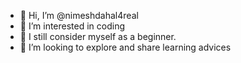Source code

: - 👋 Hi, I’m @nimeshdahal4real
- 👀 I’m interested in coding
- 🌱 I still consider myself as a beginner.
- 💞️ I’m looking to explore and share learning advices


<!---
nimeshdahal4real/nimeshdahal4real is a ✨ special ✨ repository because its `README.md` (this file) appears on your GitHub profile.
You can click the Preview link to take a look at your changes.
--->
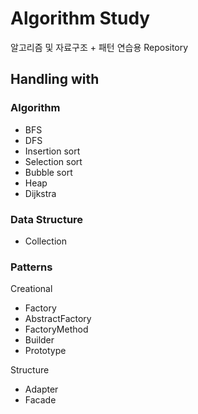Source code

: # Algorithm Study

알고리즘 및 자료구조 + 패턴 연습용 Repository

## Handling with

### Algorithm

- BFS
- DFS
- Insertion sort
- Selection sort
- Bubble sort 
- Heap
- Dijkstra

### Data Structure

- Collection


### Patterns

Creational
- Factory
- AbstractFactory
- FactoryMethod
- Builder
- Prototype

Structure
- Adapter
- Facade
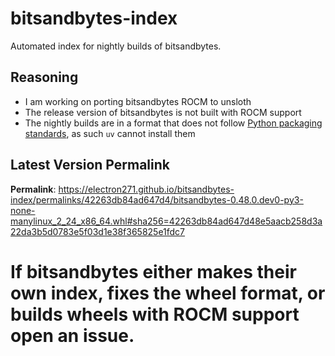 # bitsandbytes-index

Automated index for nightly builds of bitsandbytes.

## Reasoning

- I am working on porting bitsandbytes ROCM to unsloth
- The release version of bitsandbytes is not built with ROCM support
- The nightly builds are in a format that does not follow [Python packaging standards](https://packaging.python.org/en/latest/specifications/binary-distribution-format/), as such `uv` cannot install them

## Latest Version Permalink

<!-- permalinks.py START -->
**Permalink**: https://electron271.github.io/bitsandbytes-index/permalinks/42263db84ad647d4/bitsandbytes-0.48.0.dev0-py3-none-manylinux_2_24_x86_64.whl#sha256=42263db84ad647d48e5aacb258d3a22da3b5d0783e5f03d1e38f365825e1fdc7
<!-- permalinks.py END -->

# If bitsandbytes either makes their own index, fixes the wheel format, or builds wheels with ROCM support open an issue.
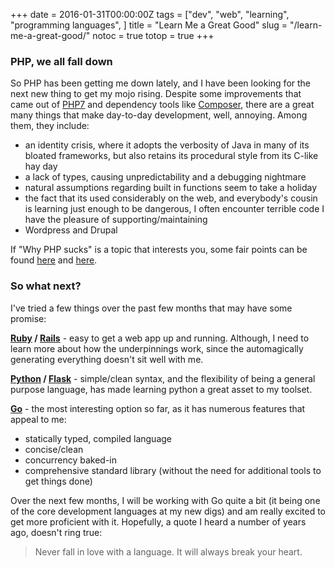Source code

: +++
date = 2016-01-31T00:00:00Z
tags = ["dev", "web", "learning", "programming languages", ]
title = "Learn Me a Great Good"
slug = "/learn-me-a-great-good/"
notoc = true
totop = true
+++

### PHP, we all fall down

So PHP has been getting me down lately, and I have been looking for the next new thing to get my mojo rising. Despite some improvements that came out of [PHP7](http://php.net/archive/2016.php#id2016-05-26-1) and dependency tools like [Composer](https://getcomposer.org/), there are a great many things that make day-to-day development, well, annoying. Among them, they include:

* an identity crisis, where it adopts the verbosity of Java in many of its bloated frameworks, but also retains its procedural style from its C-like hay day
* a lack of types, causing unpredictability and a debugging nightmare
* natural assumptions regarding built in functions seem to take a holiday
* the fact that its used considerably on the web, and everybody's cousin is learning just enough to be dangerous, I often encounter terrible code I have the pleasure of supporting/maintaining
* Wordpress and Drupal

If "Why PHP sucks" is a topic that interests you, some fair points can be found [here](http://webonastick.com/php.html) and [here](https://whydoesitsuck.com/why-does-php-suck/).

### So what next?

I've tried a few things over the past few months that may have some promise:

**[Ruby](https://www.ruby-lang.org/en/) / [Rails](https://www.ruby-lang.org/en/)** - easy to get a web app up and running. Although, I need to learn more about how the underpinnings work, since the automagically generating everything doesn't sit well with me.

**[Python](https://www.python.org/) / [Flask](http://flask.pocoo.org/)** - simple/clean syntax, and the flexibility of being a general purpose language, has made learning python a great asset to my toolset.

**[Go](https://golang.org/)** - the most interesting option so far, as it has numerous features that appeal to me:

* statically typed, compiled language
* concise/clean
* concurrency baked-in
* comprehensive standard library (without the need for additional tools to get things done)

Over the next few months, I will be working with Go quite a bit (it being one of the core development languages at my new digs) and am really excited to get more proficient with it. Hopefully, a quote I heard a number of years ago, doesn't ring true:

> Never fall in love with a language. It will always break your heart.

[ASSIGNMENT] The required output is each line above restated verbatim, with all images omitted.

[ANSWER TO THIS TASK]
Source code

: - 👋 Hi, I’m @nimeshdahal4real
- 👀 I’m interested in coding
- 🌱 I still consider myself as a beginner.
- 💞️ I’m looking to explore and share learning advices


<!---
nimeshdahal4real/nimeshdahal4real is a ✨ special ✨ repository because its `README.md` (this file) appears on your GitHub profile.
You can click the Preview link to take a look at your changes.
--->
Source code

: # Algorithm Study

알고리즘 및 자료구조 + 패턴 연습용 Repository

## Handling with

### Algorithm

- BFS
- DFS
- Insertion sort
- Selection sort
- Bubble sort 
- Heap
- Dijkstra

### Data Structure

- Collection


### Patterns

Creational
- Factory
- AbstractFactory
- FactoryMethod
- Builder
- Prototype

Structure
- Adapter
- Facade
 # bitsandbytes-index

Automated index for nightly builds of bitsandbytes.

## Reasoning

- I am working on porting bitsandbytes ROCM to unsloth
- The release version of bitsandbytes is not built with ROCM support
- The nightly builds are in a format that does not follow [Python packaging standards](https://packaging.python.org/en/latest/specifications/binary-distribution-format/), as such `uv` cannot install them

## Latest Version Permalink

<!-- permalinks.py START -->
**Permalink**: https://electron271.github.io/bitsandbytes-index/permalinks/42263db84ad647d4/bitsandbytes-0.48.0.dev0-py3-none-manylinux_2_24_x86_64.whl#sha256=42263db84ad647d48e5aacb258d3a22da3b5d0783e5f03d1e38f365825e1fdc7
<!-- permalinks.py END -->

# If bitsandbytes either makes their own index, fixes the wheel format, or builds wheels with ROCM support open an issue.
Source code

: +++
date = 2016-01-31T00:00:00Z
tags = ["dev", "web", "learning", "programming languages", ]
title = "Learn Me a Great Good"
slug = "/learn-me-a-great-good/"
notoc = true
totop = true
+++

### PHP, we all fall down

So PHP has been getting me down lately, and I have been looking for the next new thing to get my mojo rising. Despite some improvements that came out of [PHP7](http://php.net/archive/2016.php#id2016-05-26-1) and dependency tools like [Composer](https://getcomposer.org/), there are a great many things that make day-to-day development, well, annoying. Among them, they include:

* an identity crisis, where it adopts the verbosity of Java in many of its bloated frameworks, but also retains its procedural style from its C-like hay day
* a lack of types, causing unpredictability and a debugging nightmare
* natural assumptions regarding built in functions seem to take a holiday
* the fact that its used considerably on the web, and everybody's cousin is learning just enough to be dangerous, I often encounter terrible code I have the pleasure of supporting/maintaining
* Wordpress and Drupal

If "Why PHP sucks" is a topic that interests you, some fair points can be found [here](http://webonastick.com/php.html) and [here](https://whydoesitsuck.com/why-does-php-suck/).

### So what next?

I've tried a few things over the past few months that may have some promise:

**[Ruby](https://www.ruby-lang.org/en/) / [Rails](https://www.ruby-lang.org/en/)** - easy to get a web app up and running. Although, I need to learn more about how the underpinnings work, since the automagically generating everything doesn't sit well with me.

**[Python](https://www.python.org/) / [Flask](http://flask.pocoo.org/)** - simple/clean syntax, and the flexibility of being a general purpose language, has made learning python a great asset to my toolset.

**[Go](https://golang.org/)** - the most interesting option so far, as it has numerous features that appeal to me:

* statically typed, compiled language
* concise/clean
* concurrency baked-in
* comprehensive standard library (without the need for additional tools to get things done)

Over the next few months, I will be working with Go quite a bit (it being one of the core development languages at my new digs) and am really excited to get more proficient with it. Hopefully, a quote I heard a number of years ago, doesn't ring true:

> Never fall in love with a language. It will always break your heart.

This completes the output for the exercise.